• **Work item**
Starting with the first line of the data that follows, transcribe every line verbatim until the line containing "Version: 1.0.0" has been transcribed.

** Material shown follows **

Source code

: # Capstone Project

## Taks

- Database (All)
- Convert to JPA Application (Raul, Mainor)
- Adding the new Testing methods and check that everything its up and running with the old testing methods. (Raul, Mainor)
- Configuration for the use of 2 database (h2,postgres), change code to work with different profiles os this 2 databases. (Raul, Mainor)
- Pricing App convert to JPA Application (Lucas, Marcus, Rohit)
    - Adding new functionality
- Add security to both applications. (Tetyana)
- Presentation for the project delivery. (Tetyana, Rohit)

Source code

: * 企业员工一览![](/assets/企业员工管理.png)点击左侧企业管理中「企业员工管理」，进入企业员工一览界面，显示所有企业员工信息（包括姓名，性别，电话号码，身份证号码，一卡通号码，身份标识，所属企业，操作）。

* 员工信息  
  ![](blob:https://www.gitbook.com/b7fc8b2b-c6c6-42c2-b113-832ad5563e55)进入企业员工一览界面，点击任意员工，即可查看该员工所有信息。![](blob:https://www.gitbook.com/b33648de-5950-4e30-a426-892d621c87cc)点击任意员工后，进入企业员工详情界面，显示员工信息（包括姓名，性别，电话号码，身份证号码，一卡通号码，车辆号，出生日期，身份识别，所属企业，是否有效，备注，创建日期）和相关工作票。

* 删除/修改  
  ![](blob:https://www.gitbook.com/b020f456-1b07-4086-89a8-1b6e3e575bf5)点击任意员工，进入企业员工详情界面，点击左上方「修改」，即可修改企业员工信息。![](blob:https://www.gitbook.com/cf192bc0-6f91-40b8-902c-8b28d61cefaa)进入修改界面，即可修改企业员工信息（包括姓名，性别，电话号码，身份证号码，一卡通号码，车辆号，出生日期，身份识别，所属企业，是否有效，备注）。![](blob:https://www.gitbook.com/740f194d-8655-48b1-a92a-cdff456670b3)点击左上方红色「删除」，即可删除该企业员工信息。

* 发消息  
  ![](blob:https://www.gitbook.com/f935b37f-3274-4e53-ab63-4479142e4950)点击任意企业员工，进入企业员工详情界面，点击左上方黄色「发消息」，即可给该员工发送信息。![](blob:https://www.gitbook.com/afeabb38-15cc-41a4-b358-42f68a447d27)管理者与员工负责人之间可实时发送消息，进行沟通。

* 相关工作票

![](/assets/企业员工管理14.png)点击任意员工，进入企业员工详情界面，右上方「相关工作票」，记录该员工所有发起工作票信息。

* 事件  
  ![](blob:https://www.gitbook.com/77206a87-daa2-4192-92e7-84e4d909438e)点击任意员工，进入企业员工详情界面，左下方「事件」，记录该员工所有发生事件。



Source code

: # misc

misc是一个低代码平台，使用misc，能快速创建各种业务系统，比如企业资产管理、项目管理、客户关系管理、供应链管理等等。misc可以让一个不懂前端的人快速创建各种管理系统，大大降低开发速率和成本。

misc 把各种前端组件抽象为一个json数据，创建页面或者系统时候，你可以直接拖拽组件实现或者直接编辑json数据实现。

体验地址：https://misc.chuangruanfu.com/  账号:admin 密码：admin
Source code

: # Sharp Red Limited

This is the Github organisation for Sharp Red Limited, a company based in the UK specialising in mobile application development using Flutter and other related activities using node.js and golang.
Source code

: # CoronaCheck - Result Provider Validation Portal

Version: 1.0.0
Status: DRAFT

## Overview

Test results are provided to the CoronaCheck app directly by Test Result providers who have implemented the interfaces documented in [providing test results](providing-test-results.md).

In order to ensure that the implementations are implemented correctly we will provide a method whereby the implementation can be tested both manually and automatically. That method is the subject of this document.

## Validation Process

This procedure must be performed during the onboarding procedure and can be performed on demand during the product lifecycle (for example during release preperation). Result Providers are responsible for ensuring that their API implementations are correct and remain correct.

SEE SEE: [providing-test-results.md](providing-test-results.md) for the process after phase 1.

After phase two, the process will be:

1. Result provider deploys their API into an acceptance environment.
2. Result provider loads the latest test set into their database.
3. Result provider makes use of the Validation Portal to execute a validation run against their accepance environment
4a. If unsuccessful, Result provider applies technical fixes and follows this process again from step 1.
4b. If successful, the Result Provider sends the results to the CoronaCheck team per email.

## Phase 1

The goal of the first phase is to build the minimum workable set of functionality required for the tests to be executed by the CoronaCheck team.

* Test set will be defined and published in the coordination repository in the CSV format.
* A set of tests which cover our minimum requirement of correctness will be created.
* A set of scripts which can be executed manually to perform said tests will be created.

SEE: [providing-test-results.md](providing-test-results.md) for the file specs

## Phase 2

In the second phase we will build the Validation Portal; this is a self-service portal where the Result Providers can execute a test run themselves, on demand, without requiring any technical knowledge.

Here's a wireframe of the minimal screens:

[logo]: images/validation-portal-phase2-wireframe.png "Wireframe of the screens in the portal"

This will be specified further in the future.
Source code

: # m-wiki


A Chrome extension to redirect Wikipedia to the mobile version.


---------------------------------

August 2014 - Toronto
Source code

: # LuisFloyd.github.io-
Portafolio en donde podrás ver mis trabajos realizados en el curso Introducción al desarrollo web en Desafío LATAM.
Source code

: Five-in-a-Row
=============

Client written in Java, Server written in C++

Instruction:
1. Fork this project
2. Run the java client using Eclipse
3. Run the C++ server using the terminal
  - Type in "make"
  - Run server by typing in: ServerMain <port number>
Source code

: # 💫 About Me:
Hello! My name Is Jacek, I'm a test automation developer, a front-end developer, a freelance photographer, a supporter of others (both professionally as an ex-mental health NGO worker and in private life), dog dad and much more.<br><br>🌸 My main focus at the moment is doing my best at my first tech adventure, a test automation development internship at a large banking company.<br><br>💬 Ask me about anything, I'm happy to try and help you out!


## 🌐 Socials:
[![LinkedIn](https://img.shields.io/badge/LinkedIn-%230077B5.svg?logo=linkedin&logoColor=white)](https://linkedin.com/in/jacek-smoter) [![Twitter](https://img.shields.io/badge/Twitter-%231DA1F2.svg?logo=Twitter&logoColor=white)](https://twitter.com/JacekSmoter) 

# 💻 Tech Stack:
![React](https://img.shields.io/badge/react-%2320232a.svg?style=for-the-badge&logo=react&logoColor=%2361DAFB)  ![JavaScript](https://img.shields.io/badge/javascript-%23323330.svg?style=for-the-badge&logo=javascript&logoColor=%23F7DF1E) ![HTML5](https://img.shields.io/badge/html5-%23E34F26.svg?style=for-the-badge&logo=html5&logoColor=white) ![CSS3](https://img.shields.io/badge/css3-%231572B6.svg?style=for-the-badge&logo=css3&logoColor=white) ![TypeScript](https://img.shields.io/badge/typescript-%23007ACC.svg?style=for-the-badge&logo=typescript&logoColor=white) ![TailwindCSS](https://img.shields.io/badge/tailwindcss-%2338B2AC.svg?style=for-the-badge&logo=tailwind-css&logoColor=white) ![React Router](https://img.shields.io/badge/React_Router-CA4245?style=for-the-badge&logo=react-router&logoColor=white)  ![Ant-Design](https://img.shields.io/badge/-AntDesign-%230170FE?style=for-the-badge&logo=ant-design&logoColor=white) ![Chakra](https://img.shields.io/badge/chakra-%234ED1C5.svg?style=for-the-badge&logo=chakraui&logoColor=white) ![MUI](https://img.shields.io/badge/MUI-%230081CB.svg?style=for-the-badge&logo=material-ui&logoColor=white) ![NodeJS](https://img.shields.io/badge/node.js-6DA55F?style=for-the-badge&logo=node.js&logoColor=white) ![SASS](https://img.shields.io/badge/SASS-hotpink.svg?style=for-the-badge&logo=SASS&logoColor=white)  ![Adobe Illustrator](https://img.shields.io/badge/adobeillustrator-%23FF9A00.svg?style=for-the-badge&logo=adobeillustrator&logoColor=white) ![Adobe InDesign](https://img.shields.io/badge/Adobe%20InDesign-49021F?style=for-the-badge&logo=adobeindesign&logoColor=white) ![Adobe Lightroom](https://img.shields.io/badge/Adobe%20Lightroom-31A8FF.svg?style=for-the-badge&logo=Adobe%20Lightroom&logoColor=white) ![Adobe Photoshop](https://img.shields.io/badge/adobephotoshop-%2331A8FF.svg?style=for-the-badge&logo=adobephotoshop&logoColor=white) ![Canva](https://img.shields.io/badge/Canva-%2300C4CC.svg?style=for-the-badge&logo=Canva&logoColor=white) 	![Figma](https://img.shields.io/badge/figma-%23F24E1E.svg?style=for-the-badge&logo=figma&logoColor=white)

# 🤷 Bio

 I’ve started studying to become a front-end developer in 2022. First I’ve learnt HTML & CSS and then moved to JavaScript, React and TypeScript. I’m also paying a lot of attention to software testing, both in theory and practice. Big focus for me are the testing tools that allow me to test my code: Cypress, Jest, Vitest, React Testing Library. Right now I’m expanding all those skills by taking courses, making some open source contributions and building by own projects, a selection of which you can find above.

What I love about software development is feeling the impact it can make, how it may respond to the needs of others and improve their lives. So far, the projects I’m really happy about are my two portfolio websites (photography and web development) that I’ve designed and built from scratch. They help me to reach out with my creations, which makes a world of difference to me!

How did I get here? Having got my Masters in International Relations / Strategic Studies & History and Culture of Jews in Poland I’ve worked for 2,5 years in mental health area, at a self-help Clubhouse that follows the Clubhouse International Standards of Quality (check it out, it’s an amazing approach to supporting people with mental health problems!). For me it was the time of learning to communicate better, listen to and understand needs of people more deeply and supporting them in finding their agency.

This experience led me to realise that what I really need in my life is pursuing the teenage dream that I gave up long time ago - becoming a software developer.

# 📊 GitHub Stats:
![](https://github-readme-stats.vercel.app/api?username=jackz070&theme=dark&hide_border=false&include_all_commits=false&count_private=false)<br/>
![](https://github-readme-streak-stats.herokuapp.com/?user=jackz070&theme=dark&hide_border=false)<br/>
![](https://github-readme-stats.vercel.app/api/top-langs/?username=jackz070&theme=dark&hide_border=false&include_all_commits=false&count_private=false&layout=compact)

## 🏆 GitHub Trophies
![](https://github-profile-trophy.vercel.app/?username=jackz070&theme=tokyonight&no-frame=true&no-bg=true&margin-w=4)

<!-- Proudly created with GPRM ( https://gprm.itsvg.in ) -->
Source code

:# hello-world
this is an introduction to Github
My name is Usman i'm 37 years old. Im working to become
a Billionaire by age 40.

** End of Material shown **

• **Exercise response**
Source code

: # Capstone Project

## Taks

- Database (All)
- Convert to JPA Application (Raul, Mainor)
- Adding the new Testing methods and check that everything its up and running with the old testing methods. (Raul, Mainor)
- Configuration for the use of 2 database (h2,postgres), change code to work with different profiles os this 2 databases. (Raul, Mainor)
- Pricing App convert to JPA Application (Lucas, Marcus, Rohit)
    - Adding new functionality
- Add security to both applications. (Tetyana)
- Presentation for the project delivery. (Tetyana, Rohit)

Source code

: * 企业员工一览![](/assets/企业员工管理.png)点击左侧企业管理中「企业员工管理」，进入企业员工一览界面，显示所有企业员工信息（包括姓名，性别，电话号码，身份证号码，一卡通号码，身份标识，所属企业，操作）。

* 员工信息  
  ![](blob:https://www.gitbook.com/b7fc8b2b-c6c6-42c2-b113-832ad5563e55)进入企业员工一览界面，点击任意员工，即可查看该员工所有信息。![](blob:https://www.gitbook.com/b33648de-5950-4e30-a426-892d621c87cc)点击任意员工后，进入企业员工详情界面，显示员工信息（包括姓名，性别，电话号码，身份证号码，一卡通号码，车辆号，出生日期，身份识别，所属企业，是否有效，备注，创建日期）和相关工作票。

* 删除/修改  
  ![](blob:https://www.gitbook.com/b020f456-1b07-4086-89a8-1b6e3e575bf5)点击任意员工，进入企业员工详情界面，点击左上方「修改」，即可修改企业员工信息。![](blob:https://www.gitbook.com/cf192bc0-6f91-40b8-902c-8b28d61cefaa)进入修改界面，即可修改企业员工信息（包括姓名，性别，电话号码，身份证号码，一卡通号码，车辆号，出生日期，身份识别，所属企业，是否有效，备注）。![](blob:https://www.gitbook.com/740f194d-8655-48b1-a92a-cdff456670b3)点击左上方红色「删除」，即可删除该企业员工信息。

* 发消息  
  ![](blob:https://www.gitbook.com/f935b37f-3274-4e53-ab63-4479142e4950)点击任意企业员工，进入企业员工详情界面，点击左上方黄色「发消息」，即可给该员工发送信息。![](blob:https://www.gitbook.com/afeabb38-15cc-41a4-b358-42f68a447d27)管理者与员工负责人之间可实时发送消息，进行沟通。

* 相关工作票

![](/assets/企业员工管理14.png)点击任意员工，进入企业员工详情界面，右上方「相关工作票」，记录该员工所有发起工作票信息。

* 事件  
  ![](blob:https://www.gitbook.com/77206a87-daa2-4192-92e7-84e4d909438e)点击任意员工，进入企业员工详情界面，左下方「事件」，记录该员工所有发生事件。



Source code

: # misc

misc是一个低代码平台，使用misc，能快速创建各种业务系统，比如企业资产管理、项目管理、客户关系管理、供应链管理等等。misc可以让一个不懂前端的人快速创建各种管理系统，大大降低开发速率和成本。

misc 把各种前端组件抽象为一个json数据，创建页面或者系统时候，你可以直接拖拽组件实现或者直接编辑json数据实现。

体验地址：https://misc.chuangruanfu.com/  账号:admin 密码：admin
Source code

: # Sharp Red Limited

This is the Github organisation for Sharp Red Limited, a company based in the UK specialising in mobile application development using Flutter and other related activities using node.js and golang.
Source code

: # CoronaCheck - Result Provider Validation Portal

Version: 1.0.0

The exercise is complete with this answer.